→ TASK DESCRIPTION
Output, without alteration, the first line of the entries and each line after it, stopping with the line that contains "de Microsoft Graph".
(Beginning of DATA SECTION)
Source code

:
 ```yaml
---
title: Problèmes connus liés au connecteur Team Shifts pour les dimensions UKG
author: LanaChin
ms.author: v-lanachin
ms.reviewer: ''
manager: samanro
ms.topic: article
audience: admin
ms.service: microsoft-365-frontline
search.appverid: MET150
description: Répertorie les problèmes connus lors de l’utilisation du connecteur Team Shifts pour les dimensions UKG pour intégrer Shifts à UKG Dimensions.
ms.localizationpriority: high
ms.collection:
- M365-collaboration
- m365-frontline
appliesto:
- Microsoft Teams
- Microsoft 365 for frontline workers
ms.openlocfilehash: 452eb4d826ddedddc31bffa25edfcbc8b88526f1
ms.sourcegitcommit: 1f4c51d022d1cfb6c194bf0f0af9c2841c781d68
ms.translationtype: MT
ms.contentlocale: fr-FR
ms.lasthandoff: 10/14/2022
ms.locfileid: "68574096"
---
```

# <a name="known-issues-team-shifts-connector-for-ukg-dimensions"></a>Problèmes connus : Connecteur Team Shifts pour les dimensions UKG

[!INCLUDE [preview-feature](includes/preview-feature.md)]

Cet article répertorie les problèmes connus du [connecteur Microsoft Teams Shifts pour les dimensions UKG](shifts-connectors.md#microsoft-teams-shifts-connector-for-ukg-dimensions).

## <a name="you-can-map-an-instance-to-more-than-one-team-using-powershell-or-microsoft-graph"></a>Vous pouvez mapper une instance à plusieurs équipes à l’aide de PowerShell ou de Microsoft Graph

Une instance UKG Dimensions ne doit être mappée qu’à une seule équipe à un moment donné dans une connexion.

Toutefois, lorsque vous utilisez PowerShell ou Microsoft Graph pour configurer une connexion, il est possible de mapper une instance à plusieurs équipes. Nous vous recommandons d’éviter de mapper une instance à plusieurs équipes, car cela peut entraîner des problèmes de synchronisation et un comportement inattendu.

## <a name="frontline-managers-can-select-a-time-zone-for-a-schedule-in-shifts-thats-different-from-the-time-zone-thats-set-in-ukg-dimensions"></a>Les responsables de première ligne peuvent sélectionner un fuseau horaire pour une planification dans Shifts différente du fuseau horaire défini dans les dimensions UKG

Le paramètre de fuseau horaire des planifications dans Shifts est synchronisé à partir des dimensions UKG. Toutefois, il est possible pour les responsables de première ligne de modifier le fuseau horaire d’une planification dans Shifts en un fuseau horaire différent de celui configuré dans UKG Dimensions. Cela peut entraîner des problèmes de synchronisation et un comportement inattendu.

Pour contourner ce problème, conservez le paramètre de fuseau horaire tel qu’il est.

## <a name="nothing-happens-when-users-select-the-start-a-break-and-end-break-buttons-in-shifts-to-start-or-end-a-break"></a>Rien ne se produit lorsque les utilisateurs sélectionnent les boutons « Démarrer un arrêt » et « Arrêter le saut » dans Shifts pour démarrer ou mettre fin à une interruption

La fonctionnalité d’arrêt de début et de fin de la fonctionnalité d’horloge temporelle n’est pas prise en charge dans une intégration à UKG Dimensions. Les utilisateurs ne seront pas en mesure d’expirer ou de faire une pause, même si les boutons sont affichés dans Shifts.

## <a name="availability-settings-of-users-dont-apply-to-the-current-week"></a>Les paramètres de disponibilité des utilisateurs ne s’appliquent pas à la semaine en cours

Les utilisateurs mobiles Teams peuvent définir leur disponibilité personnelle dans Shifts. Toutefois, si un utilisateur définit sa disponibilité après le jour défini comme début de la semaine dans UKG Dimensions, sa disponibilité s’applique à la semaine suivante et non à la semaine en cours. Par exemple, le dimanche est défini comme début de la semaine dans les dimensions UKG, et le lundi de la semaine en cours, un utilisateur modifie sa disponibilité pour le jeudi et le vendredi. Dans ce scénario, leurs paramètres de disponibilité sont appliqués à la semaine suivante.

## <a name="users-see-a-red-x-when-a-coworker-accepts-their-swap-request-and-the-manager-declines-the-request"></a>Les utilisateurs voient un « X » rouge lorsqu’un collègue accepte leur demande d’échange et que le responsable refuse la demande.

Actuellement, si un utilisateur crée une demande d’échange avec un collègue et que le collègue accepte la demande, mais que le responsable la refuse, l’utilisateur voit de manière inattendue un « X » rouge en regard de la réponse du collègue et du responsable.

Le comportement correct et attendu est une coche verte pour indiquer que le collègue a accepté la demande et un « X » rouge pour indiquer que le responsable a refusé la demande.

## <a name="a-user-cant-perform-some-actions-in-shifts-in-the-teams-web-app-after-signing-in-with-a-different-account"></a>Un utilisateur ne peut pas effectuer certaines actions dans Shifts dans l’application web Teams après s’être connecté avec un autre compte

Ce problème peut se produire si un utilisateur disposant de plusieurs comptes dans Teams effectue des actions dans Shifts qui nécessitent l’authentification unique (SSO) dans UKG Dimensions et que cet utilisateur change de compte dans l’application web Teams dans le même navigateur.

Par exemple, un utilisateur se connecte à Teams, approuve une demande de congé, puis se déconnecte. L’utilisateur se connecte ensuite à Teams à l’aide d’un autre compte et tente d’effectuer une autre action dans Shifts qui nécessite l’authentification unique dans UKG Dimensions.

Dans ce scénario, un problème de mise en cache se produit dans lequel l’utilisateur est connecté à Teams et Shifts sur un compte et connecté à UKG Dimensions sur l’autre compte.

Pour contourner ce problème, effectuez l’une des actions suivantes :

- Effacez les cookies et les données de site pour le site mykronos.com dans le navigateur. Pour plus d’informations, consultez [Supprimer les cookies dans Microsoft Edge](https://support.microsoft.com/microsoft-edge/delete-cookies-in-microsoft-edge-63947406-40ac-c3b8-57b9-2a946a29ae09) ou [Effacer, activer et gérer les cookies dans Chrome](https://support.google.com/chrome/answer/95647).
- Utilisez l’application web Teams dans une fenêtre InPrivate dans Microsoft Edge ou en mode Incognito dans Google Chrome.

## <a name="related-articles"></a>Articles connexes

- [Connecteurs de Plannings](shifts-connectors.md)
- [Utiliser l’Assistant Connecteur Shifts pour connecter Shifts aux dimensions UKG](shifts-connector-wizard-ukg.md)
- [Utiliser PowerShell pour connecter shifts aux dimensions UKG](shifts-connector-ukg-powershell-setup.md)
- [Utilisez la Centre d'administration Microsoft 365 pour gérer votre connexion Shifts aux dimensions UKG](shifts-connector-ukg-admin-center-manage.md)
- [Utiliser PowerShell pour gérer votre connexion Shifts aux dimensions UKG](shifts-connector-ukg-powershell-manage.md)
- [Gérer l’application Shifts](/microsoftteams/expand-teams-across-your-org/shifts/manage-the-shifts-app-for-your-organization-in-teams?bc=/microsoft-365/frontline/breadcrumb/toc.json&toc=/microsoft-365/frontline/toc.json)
(End of DATA SECTION)
→ RESPONSE
Source code

:
 ```yaml
---
title: Problèmes connus liés au connecteur Team Shifts pour les dimensions UKG
author: LanaChin
ms.author: v-lanachin
ms.reviewer: ''
manager: samanro
ms.topic: article
audience: admin
ms.service: microsoft-365-frontline
search.appverid: MET150
description: Répertorie les problèmes connus lors de l’utilisation du connecteur Team Shifts pour les dimensions UKG pour intégrer Shifts à UKG Dimensions.
ms.localizationpriority: high
ms.collection:
- M365-collaboration
- m365-frontline
appliesto:
- Microsoft Teams
- Microsoft 365 for frontline workers
ms.openlocfilehash: 452eb4d826ddedddc31bffa25edfcbc8b88526f1
ms.sourcegitcommit: 1f4c51d022d1cfb6c194bf0f0af9c2841c781d68
ms.translationtype: MT
ms.contentlocale: fr-FR
ms.lasthandoff: 10/14/2022
ms.locfileid: "68574096"
---
```

# <a name="known-issues-team-shifts-connector-for-ukg-dimensions"></a>Problèmes connus : Connecteur Team Shifts pour les dimensions UKG

[!INCLUDE [preview-feature](includes/preview-feature.md)]

Cet article répertorie les problèmes connus du [connecteur Microsoft Teams Shifts pour les dimensions UKG](shifts-connectors.md#microsoft-teams-shifts-connector-for-ukg-dimensions).

## <a name="you-can-map-an-instance-to-more-than-one-team-using-powershell-or-microsoft-graph"></a>Vous pouvez mapper une instance à plusieurs équipes à l’aide de PowerShell ou de Microsoft Graph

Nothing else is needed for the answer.